Whether you are deciding between inbound vs. outbound marketing tactics, inbound vs. outbound sales, online vs. offline marketing, etc., etc., the insights that inform your choices should come from those you serve.
We uncover these critical insights with buyer persona research.
2. How do customers experience your business at every stage?
- How are you attracting new prospects — online search, blog content, paid advertising, referral?
- How likely are prospects to engage with you — are your salespeople equipped to prove your value and close the deal?
- Are your customers so delighted by your product or service that they come back for more and refer you to others — is your customer service outstanding?
Every one of these stages is essential for business growth. Are you are hitting it out of the park at each stage? Most likely there is room for improvement in at least one of these areas. Why not start where you can make the biggest impact and see the quickest wins?
And yes, marketing can and should help not only with attracting new business, but also supporting sales in engaging and customer service in delighting your customers.
3. How can we bring in the quick win?
Not long ago, a well-respected data research firm came to us wanting to implement inbound marketing to attract new leads. During discussions, we uncovered that most of their customers had purchased only one or two of the firm’s many product offerings. After performing interviews and research, it was clear that a plan focused on engaging the current clients was the quickest way to boost sales in the short term.
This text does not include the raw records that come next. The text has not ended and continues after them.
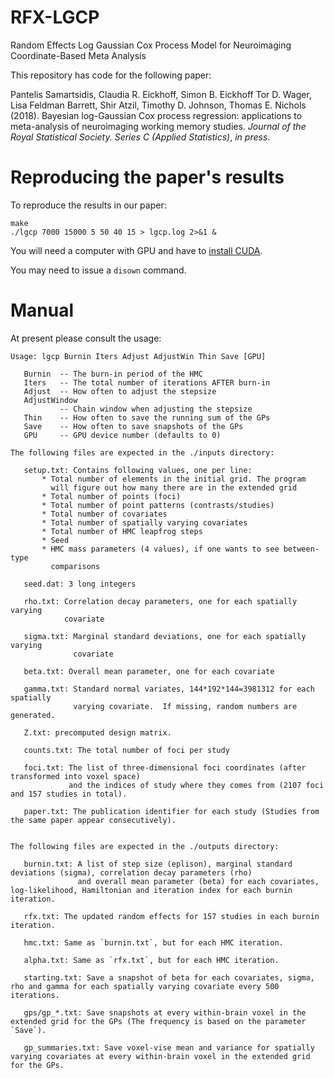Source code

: # RFX-LGCP
Random Effects Log Gaussian Cox Process Model for Neuroimaging Coordinate-Based Meta Analysis

This repository has code for the following paper:

Pantelis Samartsidis,
Claudia R. Eickhoff,
Simon B. Eickhoff
Tor D. Wager,
Lisa Feldman Barrett,
Shir Atzil,
Timothy D. Johnson,
Thomas E. Nichols (2018).
Bayesian log-Gaussian Cox process regression: applications to meta-analysis of neuroimaging working memory studies. _Journal of the Royal Statistical Society. Series C (Applied Statistics)_, _in press_.

# Reproducing the paper's results

To reproduce the results in our paper:

```console
make
./lgcp 7000 15000 5 50 40 15 > lgcp.log 2>&1 &
```
You will need a computer with GPU and have to [install CUDA](https://developer.nvidia.com/cuda-downloads).

You may need to issue a `disown` command.

# Manual

At present please consult the usage:
```
Usage: lgcp Burnin Iters Adjust AdjustWin Thin Save [GPU]

   Burnin  -- The burn-in period of the HMC
   Iters   -- The total number of iterations AFTER burn-in
   Adjust  -- How often to adjust the stepsize
   AdjustWindow
           -- Chain window when adjusting the stepsize
   Thin    -- How often to save the running sum of the GPs
   Save    -- How often to save snapshots of the GPs
   GPU     -- GPU device number (defaults to 0)

The following files are expected in the ./inputs directory:

   setup.txt: Contains following values, one per line:
       * Total number of elements in the initial grid. The program
         will figure out how many there are in the extended grid
       * Total number of points (foci)
       * Total number of point patterns (contrasts/studies)
       * Total number of covariates
       * Total number of spatially varying covariates
       * Total number of HMC leapfrog steps
       * Seed
       * HMC mass parameters (4 values), if one wants to see between-type
         comparisons

   seed.dat: 3 long integers

   rho.txt: Correlation decay parameters, one for each spatially varying
            covariate

   sigma.txt: Marginal standard deviations, one for each spatially varying
              covariate

   beta.txt: Overall mean parameter, one for each covariate

   gamma.txt: Standard normal variates, 144*192*144=3981312 for each spatially 
              varying covariate.  If missing, random numbers are generated.
              
   Z.txt: precomputed design matrix.
   
   counts.txt: The total number of foci per study
   
   foci.txt: The list of three-dimensional foci coordinates (after transformed into voxel space)
             and the indices of study where they comes from (2107 foci and 157 studies in total). 
   
   paper.txt: The publication identifier for each study (Studies from the same paper appear consecutively).
   
   
The following files are expected in the ./outputs directory:
   
   burnin.txt: A list of step size (eplison), marginal standard deviations (sigma), correlation decay parameters (rho) 
               and overall mean parameter (beta) for each covariates, log-likelihood, Hamiltonian and iteration index for each burnin iteration.
   
   rfx.txt: The updated random effects for 157 studies in each burnin iteration.
   
   hmc.txt: Same as `burnin.txt`, but for each HMC iteration.
   
   alpha.txt: Same as `rfx.txt`, but for each HMC iteration.
   
   starting.txt: Save a snapshot of beta for each covariates, sigma, rho and gamma for each spatially varying covariate every 500 iterations.

   gps/gp_*.txt: Save snapshots at every within-brain voxel in the extended grid for the GPs (The frequency is based on the parameter `Save`).
                 
   gp_summaries.txt: Save voxel-vise mean and variance for spatially varying covariates at every within-brain voxel in the extended grid for the GPs.
   
   
```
Learning that the firm’s customers found great value in informational webinars, we created a webinar series and not only sent email invitations but also printed direct mail invitations. Inbound vs. outbound marketing? Nope, smart customer marketing!
Don’t get me wrong, this firm can also benefit from a well-designed, customer focused inbound marketing strategy as well, but why not start with the lowest hanging fruit?!
Another company (a technology provider) thought they needed to increase the traffic to their website. Turned out they were already getting a great deal of visitors, yet little to no inquiries about their product. Their digital marketing efforts were somewhat successful in that they were attracting attention. However, they were not engaging visitors enough to request a demo or consultation. They were missing out on a great number of opportunities to pass along to sales.
After performing interviews and research, we uncovered what their buyers most needed, wanted and expected to experience when searching for a solution such as theirs. For a website to successfully convert visitors into leads, the experience they have while visiting must match their decision making. Adding content offers that support the buyer’s journey, and delivering them at the right time with a smart email nurturing strategy, was the quickest way to bring in more business.
So as you can see, it was not as simple as inbound vs. outbound marketing for either of these companies.
Eliminate the random acts of marketing
It’s very common for companies to jump into tactics such as trade show participation, paid advertising, email marketing, or search engine optimization without first taking the time to understand their buyers. These attempts often lead to little return and a lot of frustration.
The only way to eliminate random acts and choose the right combination of marketing tactics is to understand exactly what your buyers need and want from you throughout their entire life cycle (attract, engage, delight) with your company.
Inbound vs. outbound marketing? Nope, smart customer marketing!